Pick out each line of the records that includes the string "производящие", and copy it.

EXERCISE INPUTS section start

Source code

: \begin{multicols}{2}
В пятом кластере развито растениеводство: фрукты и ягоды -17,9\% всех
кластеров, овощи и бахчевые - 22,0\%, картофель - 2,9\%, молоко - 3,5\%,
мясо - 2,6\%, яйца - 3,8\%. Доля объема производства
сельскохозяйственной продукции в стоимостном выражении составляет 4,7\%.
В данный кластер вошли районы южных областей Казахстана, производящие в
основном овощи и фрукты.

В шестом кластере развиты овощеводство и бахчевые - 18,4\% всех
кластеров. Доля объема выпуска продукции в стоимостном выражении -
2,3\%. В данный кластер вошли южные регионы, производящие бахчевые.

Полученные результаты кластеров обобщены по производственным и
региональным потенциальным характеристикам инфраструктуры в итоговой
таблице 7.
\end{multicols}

EXERCISE INPUTS section end
EXERCISE INPUTS section start

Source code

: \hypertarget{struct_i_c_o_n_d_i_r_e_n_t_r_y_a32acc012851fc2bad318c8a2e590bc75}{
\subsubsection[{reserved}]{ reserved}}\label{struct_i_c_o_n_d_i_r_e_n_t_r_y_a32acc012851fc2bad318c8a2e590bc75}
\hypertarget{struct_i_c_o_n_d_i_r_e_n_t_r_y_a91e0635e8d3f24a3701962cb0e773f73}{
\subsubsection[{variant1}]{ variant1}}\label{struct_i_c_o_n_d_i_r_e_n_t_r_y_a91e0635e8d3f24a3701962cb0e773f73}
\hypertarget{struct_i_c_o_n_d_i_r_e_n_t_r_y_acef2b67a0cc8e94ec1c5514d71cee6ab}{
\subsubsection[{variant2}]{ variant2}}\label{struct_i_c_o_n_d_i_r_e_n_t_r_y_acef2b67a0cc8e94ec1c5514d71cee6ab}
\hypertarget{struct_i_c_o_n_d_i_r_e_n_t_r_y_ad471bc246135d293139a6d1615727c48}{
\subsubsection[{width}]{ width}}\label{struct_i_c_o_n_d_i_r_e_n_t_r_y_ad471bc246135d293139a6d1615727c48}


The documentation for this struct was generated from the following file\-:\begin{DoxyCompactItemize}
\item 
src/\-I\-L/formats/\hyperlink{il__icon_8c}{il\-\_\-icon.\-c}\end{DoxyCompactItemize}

EXERCISE INPUTS section end

**SOLUTION FOR THIS TASK**:
В данный кластер вошли районы южных областей Казахстана, производящие в
2,3\%. В данный кластер вошли южные регионы, производящие бахчевые.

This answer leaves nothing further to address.